Kostenlose Schulbildung, brettlebene Autobahnen, professionelle ärztliche Rund-um-die-Uhr-Versorgung – die Liste der staatlichen Leistungen, die wir liebgewonnen haben, könnte beinahe endlos fortgesetzt und regelmäßig ergänzt werden. Ich wundere mich, dass es Leute gibt, die sich über hohe Steuern und steigende Staatsschulden wundern.

Aber keine Frage, es geht auch günstiger. Wann wird in Indien eine Brücke saniert? Nachdem sie eingestürzt ist. Dass dabei vielleicht ein paar Dutzend Menschen sterben – geschenkt. Gibt eh über eine Milliarde von denen. In Bolivien kommt auf 1000 Einwohner ein Krankenhausbett. Dauert halt meist auch länger, bis ein Mensch optimal medizinisch versorgt ist. Manchmal zu lange – Pech eben. Aber die harten Burschen in den Anden verkraften das schon. In welchen Ländern ist die Jugendkriminalität besonders hoch? Richtig – in denen mit geringer Schulbildung und wenig Aussicht auf ordentliche Arbeit, beispielsweise in Lateinamerika. Aber die Jungs und Mädchen wissen sich schon zu helfen, wenn es um Geldbeschaffung geht. Den einen oder anderen Kollateralschaden muss die Gesellschaft halt in Kauf nehmen. Aber was soll’s, sind ja noch Kinder.
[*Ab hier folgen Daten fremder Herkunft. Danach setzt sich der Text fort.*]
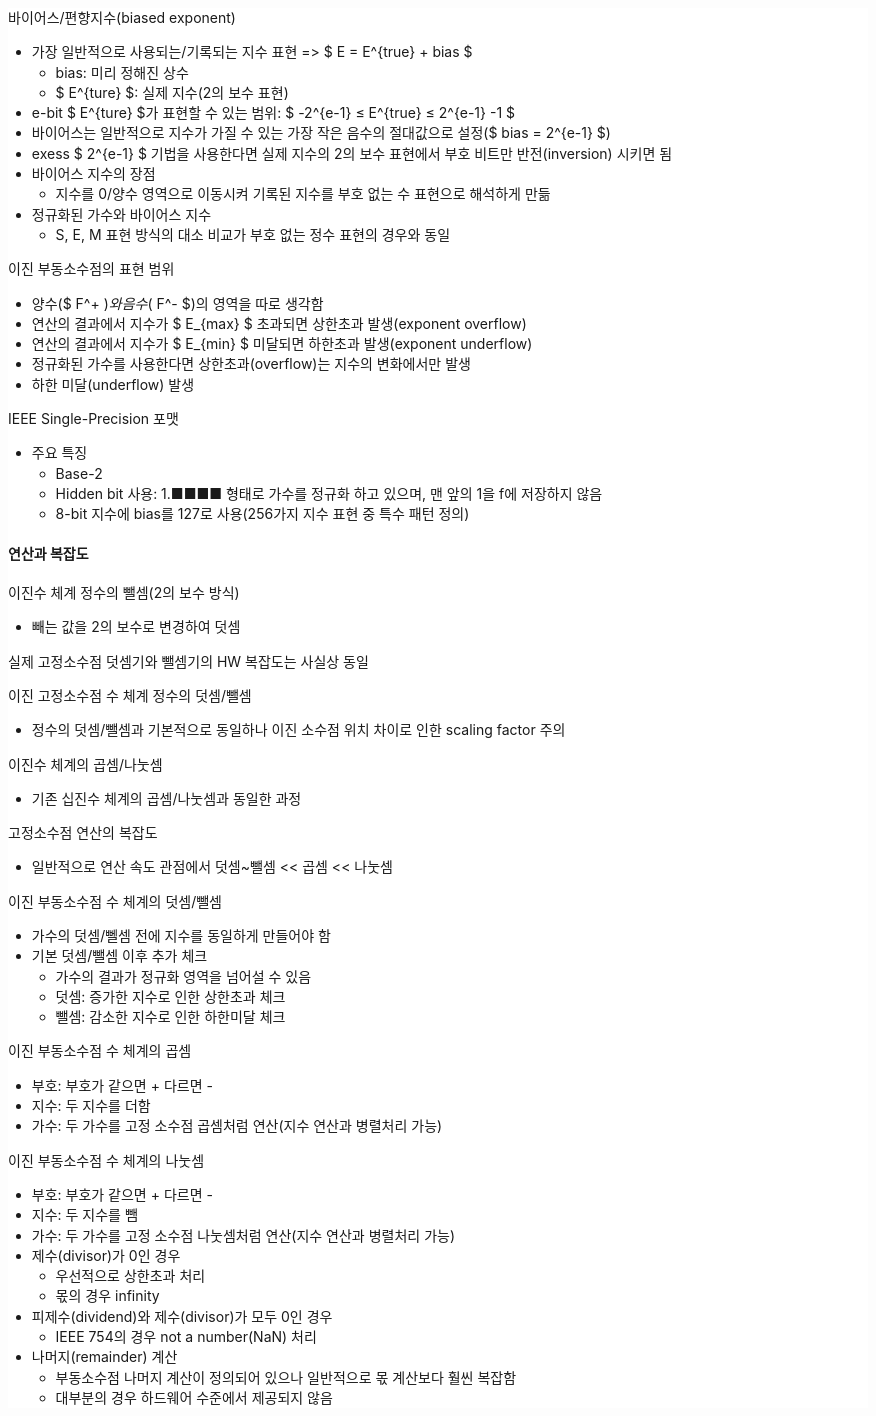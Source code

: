 바이어스/편향지수(biased exponent)
- 가장 일반적으로 사용되는/기록되는 지수 표현 => $ E = E^{true} + bias $
  - bias: 미리 정해진 상수
  - $ E^{ture} $: 실제 지수(2의 보수 표현)
- e-bit $ E^{ture} $가 표현할 수 있는 범위: $ -2^{e-1} ≤ E^{true} ≤ 2^{e-1} -1 $
- 바이어스는 일반적으로 지수가 가질 수 있는 가장 작은 음수의 절대값으로 설정($ bias = 2^{e-1} $)
- exess $ 2^{e-1} $ 기법을 사용한다면 실제 지수의 2의 보수 표현에서 부호 비트만 반전(inversion) 시키면 됨
- 바이어스 지수의 장점
  - 지수를 0/양수 영역으로 이동시켜 기록된 지수를 부호 없는 수 표현으로 해석하게 만듦
- 정규화된 가수와 바이어스 지수
  - S, E, M 표현 방식의 대소 비교가 부호 없는 정수 표현의 경우와 동일

이진 부동소수점의 표현 범위
- 양수($ F^+ $)와 음수($ F^- $)의 영역을 따로 생각함
- 연산의 결과에서 지수가 $ E_{max} $ 초과되면 상한초과 발생(exponent overflow)
- 연산의 결과에서 지수가 $ E_{min} $ 미달되면 하한초과 발생(exponent underflow)
- 정규화된 가수를 사용한다면 상한초과(overflow)는 지수의 변화에서만 발생
- 하한 미달(underflow) 발생

IEEE Single-Precision 포맷
- 주요 특징
  - Base-2
  - Hidden bit 사용: 1.■■■■ 형태로 가수를 정규화 하고 있으며, 맨 앞의 1을 f에 저장하지 않음
  - 8-bit 지수에 bias를 127로 사용(256가지 지수 표현 중 특수 패턴 정의)
#### 연산과 복잡도
이진수 체계 정수의 뺄셈(2의 보수 방식)
- 빼는 값을 2의 보수로 변경하여 덧셈

실제 고정소수점 덧셈기와 뺄셈기의 HW 복잡도는 사실상 동일

이진 고정소수점 수 체계 정수의 덧셈/뺄셈
- 정수의 덧셈/뺄셈과 기본적으로 동일하나 이진 소수점 위치 차이로 인한 scaling factor 주의

이진수 체계의 곱셈/나눗셈
- 기존 십진수 체계의 곱셈/나눗셈과 동일한 과정

고정소수점 연산의 복잡도
- 일반적으로 연산 속도 관점에서 덧셈~뺄셈 << 곱셈 << 나눗셈

이진 부동소수점 수 체계의 덧셈/뺄셈
- 가수의 덧셈/뻴셈 전에 지수를 동일하게 만들어야 함
- 기본 덧셈/뺄셈 이후 추가 체크
  - 가수의 결과가 정규화 영역을 넘어설 수 있음
  - 덧셈: 증가한 지수로 인한 상한초과 체크
  - 뺄셈: 감소한 지수로 인한 하한미달 체크

이진 부동소수점 수 체계의 곱셈
- 부호: 부호가 같으면 + 다르면 -
- 지수: 두 지수를 더함
- 가수: 두 가수를 고정 소수점 곱셈처럼 연산(지수 연산과 병렬처리 가능)

이진 부동소수점 수 체계의 나눗셈
- 부호: 부호가 같으면 + 다르면 -
- 지수: 두 지수를 뺌
- 가수: 두 가수를 고정 소수점 나눗셈처럼 연산(지수 연산과 병렬처리 가능)
- 제수(divisor)가 0인 경우
  - 우선적으로 상한초과 처리
  - 몫의 경우 infinity
- 피제수(dividend)와 제수(divisor)가 모두 0인 경우
  - IEEE 754의 경우 not a number(NaN) 처리
- 나머지(remainder) 계산
  - 부동소수점 나머지 계산이 정의되어 있으나 일반적으로 몫 계산보다 훨씬 복잡함
  - 대부분의 경우 하드웨어 수준에서 제공되지 않음
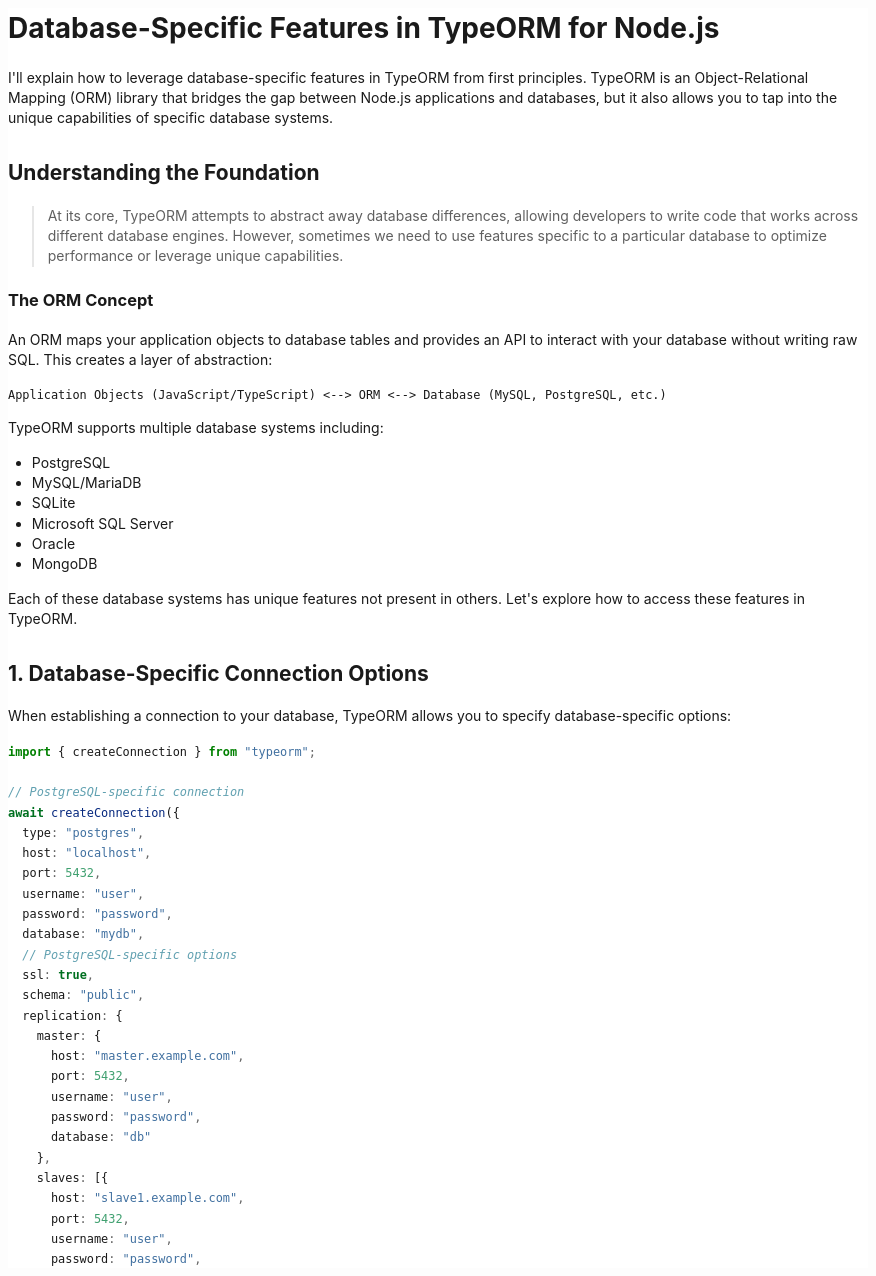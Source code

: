 # Database-Specific Features in TypeORM for Node.js

I'll explain how to leverage database-specific features in TypeORM from first principles. TypeORM is an Object-Relational Mapping (ORM) library that bridges the gap between Node.js applications and databases, but it also allows you to tap into the unique capabilities of specific database systems.

## Understanding the Foundation

> At its core, TypeORM attempts to abstract away database differences, allowing developers to write code that works across different database engines. However, sometimes we need to use features specific to a particular database to optimize performance or leverage unique capabilities.

### The ORM Concept

An ORM maps your application objects to database tables and provides an API to interact with your database without writing raw SQL. This creates a layer of abstraction:

```
Application Objects (JavaScript/TypeScript) <--> ORM <--> Database (MySQL, PostgreSQL, etc.)
```

TypeORM supports multiple database systems including:

* PostgreSQL
* MySQL/MariaDB
* SQLite
* Microsoft SQL Server
* Oracle
* MongoDB

Each of these database systems has unique features not present in others. Let's explore how to access these features in TypeORM.

## 1. Database-Specific Connection Options

When establishing a connection to your database, TypeORM allows you to specify database-specific options:

```typescript
import { createConnection } from "typeorm";

// PostgreSQL-specific connection
await createConnection({
  type: "postgres",
  host: "localhost",
  port: 5432,
  username: "user",
  password: "password",
  database: "mydb",
  // PostgreSQL-specific options
  ssl: true,
  schema: "public",
  replication: {
    master: {
      host: "master.example.com",
      port: 5432,
      username: "user",
      password: "password",
      database: "db"
    },
    slaves: [{
      host: "slave1.example.com",
      port: 5432,
      username: "user",
      password: "password",
```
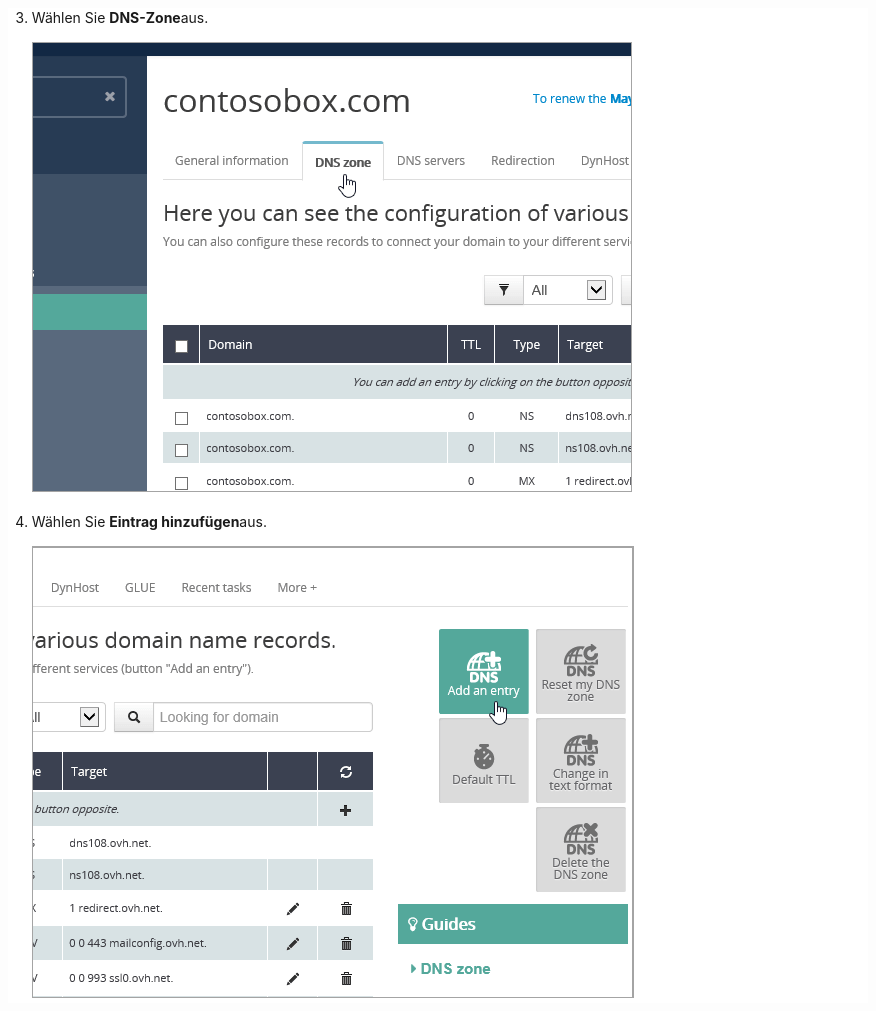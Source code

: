 3. Wählen Sie **DNS-Zone**aus.
    
    ![OVH select DNS zone](../../media/45218cbe-f3f8-4804-87f9-cfcef89ea113.png)
  
4. Wählen Sie **Eintrag hinzufügen**aus.
    
    ![OVH Add an entry](../../media/13ded54b-9e48-4c98-8e1b-8c4a99633bc0.png)
  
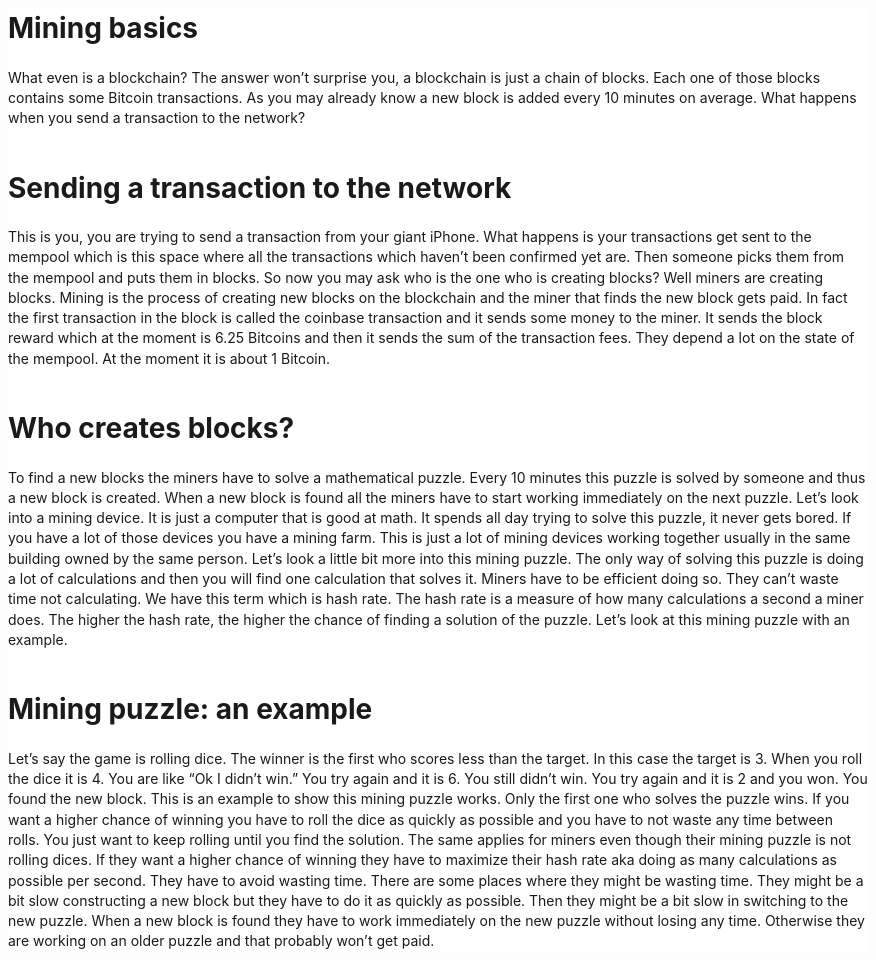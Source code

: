 # Mining basics

What even is a blockchain? The answer won’t surprise you, a blockchain is just a chain of blocks. Each one of those blocks contains some Bitcoin transactions. As you may already know a new block is added every 10 minutes on average. What happens when you send a transaction to the network?

# Sending a transaction to the network

This is you, you are trying to send a transaction from your giant iPhone. What happens is your transactions get sent to the mempool which is this space where all the transactions which haven’t been confirmed yet are. Then someone picks them from the mempool and puts them in blocks. So now you may ask who is the one who is creating blocks? Well miners are creating blocks. Mining is the process of creating new blocks on the blockchain and the miner that finds the new block gets paid. In fact the first transaction in the block is called the coinbase transaction and it sends some money to the miner. It sends the block reward which at the moment is 6.25 Bitcoins and then it sends the sum of the transaction fees. They depend a lot on the state of the mempool. At the moment it is about 1 Bitcoin.

# Who creates blocks?

To find a new blocks the miners have to solve a mathematical puzzle. Every 10 minutes this puzzle is solved by someone and thus a new block is created. When a new block is found all the miners have to start working immediately on the next puzzle. Let’s look into a mining device. It is just a computer that is good at math. It spends all day trying to solve this puzzle, it never gets bored. If you have a lot of those devices you have a mining farm. This is just a lot of mining devices working together usually in the same building owned by the same person. Let’s look a little bit more into this mining puzzle. The only way of solving this puzzle is doing a lot of calculations and then you will find one calculation that solves it. Miners have to be efficient doing so. They can’t waste time not calculating. We have this term which is hash rate. The hash rate is a measure of how many calculations a second a miner does. The higher the hash rate, the higher the chance of finding a solution of the puzzle. Let’s look at this mining puzzle with an example. 

# Mining puzzle: an example

Let’s say the game is rolling dice. The winner is the first who scores less than the target. In this case the target is 3. When you roll the dice it is 4. You are like “Ok I didn’t win.” You try again and it is 6. You still didn’t win. You try again and it is 2 and you won. You found the new block. This is an example to show this mining puzzle works. Only the first one who solves the puzzle wins. If you want a higher chance of winning you have to roll the dice as quickly as possible and you have to not waste any time between rolls. You just want to keep rolling until you find the solution. The same applies for miners even though their mining puzzle is not rolling dices. If they want a higher chance of winning they have to maximize their hash rate aka doing as many calculations as possible per second. They have to avoid wasting time. There are some places where they might be wasting time. They might be a bit slow constructing a new block but they have to do it as quickly as possible. Then they might be a bit slow in switching to the new puzzle. When a new block is found they have to work immediately on the new puzzle without losing any time. Otherwise they are working on an older puzzle and that probably won’t get paid. 
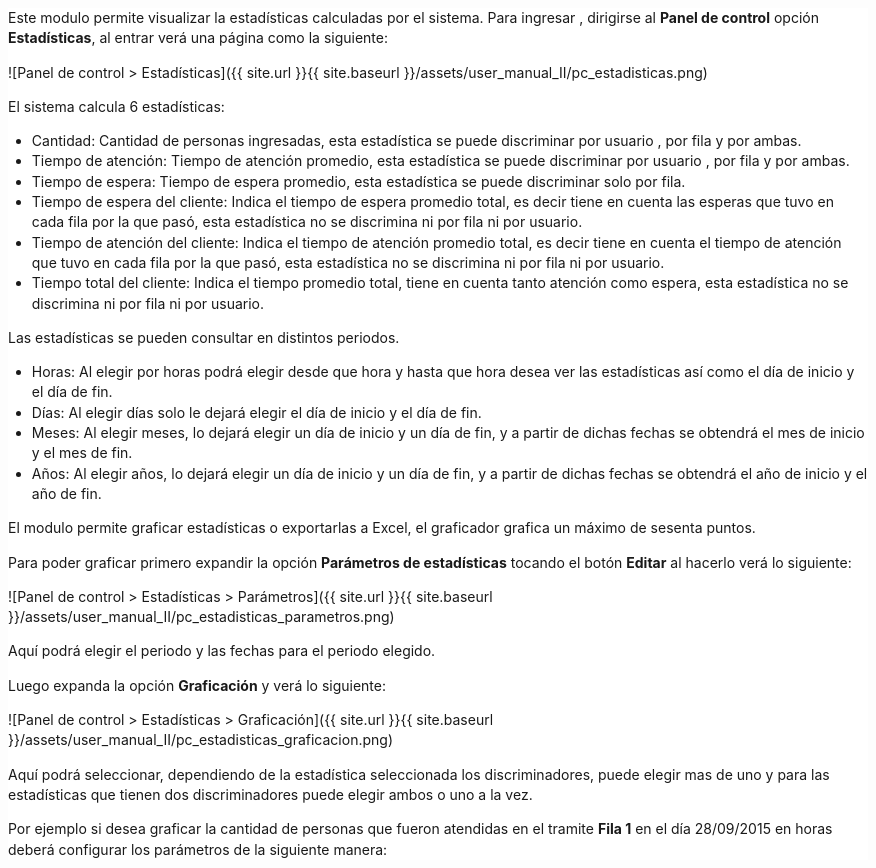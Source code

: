 Este modulo permite visualizar la estadísticas calculadas por el sistema. Para ingresar , dirigirse al **Panel de control** opción **Estadísticas**, al entrar verá una página como la siguiente:


![Panel de control > Estadísticas]({{ site.url }}{{ site.baseurl }}/assets/user_manual_II/pc_estadisticas.png)


El sistema calcula 6 estadísticas:

 * Cantidad: Cantidad de personas ingresadas, esta estadística se puede discriminar por usuario , por fila y por ambas.
 * Tiempo de atención: Tiempo de atención promedio, esta estadística se puede discriminar por usuario , por fila y por ambas.
 * Tiempo de espera: Tiempo de espera promedio, esta estadística se puede discriminar solo por fila.
 * Tiempo de espera del cliente: Indica el tiempo de espera promedio total, es decir tiene en cuenta las esperas que tuvo en cada fila por la que pasó, esta estadística no se discrimina ni por fila ni por usuario.
 * Tiempo de atención del cliente: Indica el tiempo de atención promedio total, es decir tiene en cuenta el tiempo de atención que tuvo en cada fila por la que pasó, esta estadística no se discrimina ni por fila ni por usuario. 
 * Tiempo total del cliente: Indica el tiempo promedio total, tiene en cuenta tanto atención como espera, esta estadística no se discrimina ni por fila ni por usuario.

Las estadísticas se pueden consultar en distintos periodos.

 * Horas: Al elegir por horas podrá elegir desde que hora y hasta que hora desea ver las estadísticas así como el día de inicio y el día de fin.
 * Días: Al elegir días solo le dejará elegir el día de inicio y el día de fin.
 * Meses: Al elegir meses, lo dejará elegir un día de inicio y un día de fin, y a partir de dichas fechas se obtendrá el mes de inicio y el mes de fin.
 * Años: Al elegir años, lo dejará elegir un día de inicio y un día de fin, y a partir de dichas fechas se obtendrá el año de inicio y el año de fin.

El modulo permite graficar estadísticas o exportarlas a Excel, el graficador grafica un máximo de sesenta puntos.

Para poder graficar primero expandir la opción **Parámetros de estadísticas** tocando el botón **Editar** al hacerlo verá lo siguiente: 


![Panel de control > Estadísticas > Parámetros]({{ site.url }}{{ site.baseurl }}/assets/user_manual_II/pc_estadisticas_parametros.png)


Aquí podrá elegir el periodo y las fechas para el periodo elegido.


Luego expanda la opción **Graficación** y verá lo siguiente: 

![Panel de control > Estadísticas > Graficación]({{ site.url }}{{ site.baseurl }}/assets/user_manual_II/pc_estadisticas_graficacion.png)


Aquí podrá seleccionar, dependiendo de la estadística seleccionada los discriminadores, puede elegir mas de uno y para las estadísticas que tienen dos discriminadores puede elegir ambos o uno a la vez.

Por ejemplo si desea graficar la cantidad de personas que fueron atendidas en el tramite **Fila 1** en el día 28/09/2015 en horas deberá configurar los parámetros de la siguiente manera:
Und dann die immer höhere Lebenserwartung in Österreich. Die Pensionszeit hat sich seit den 1970er-Jahren fast verdreifacht. Klar, höhere Pensions-, Pflege-, Arzt- und Medikamentenkosten sind unvermeidbar, aber trotzdem keine Garantie für eine höhere Lebensqualität im Alter. Was tun? Wenn wir früher sterben, brauchen wir während des Arbeitslebens nicht so viel Steuern zahlen. Das hat doch was. Oder irre ich mich?

Zumindest kann jeder selbst entscheiden, ob er in Indien, Bolivien, Mexiko oder Österreich leben will. Aber eines weiß ich aus eigener Erfahrung: Geschenkt bekommst du nirgends was. Also zahlt, zahlt und lebt gut!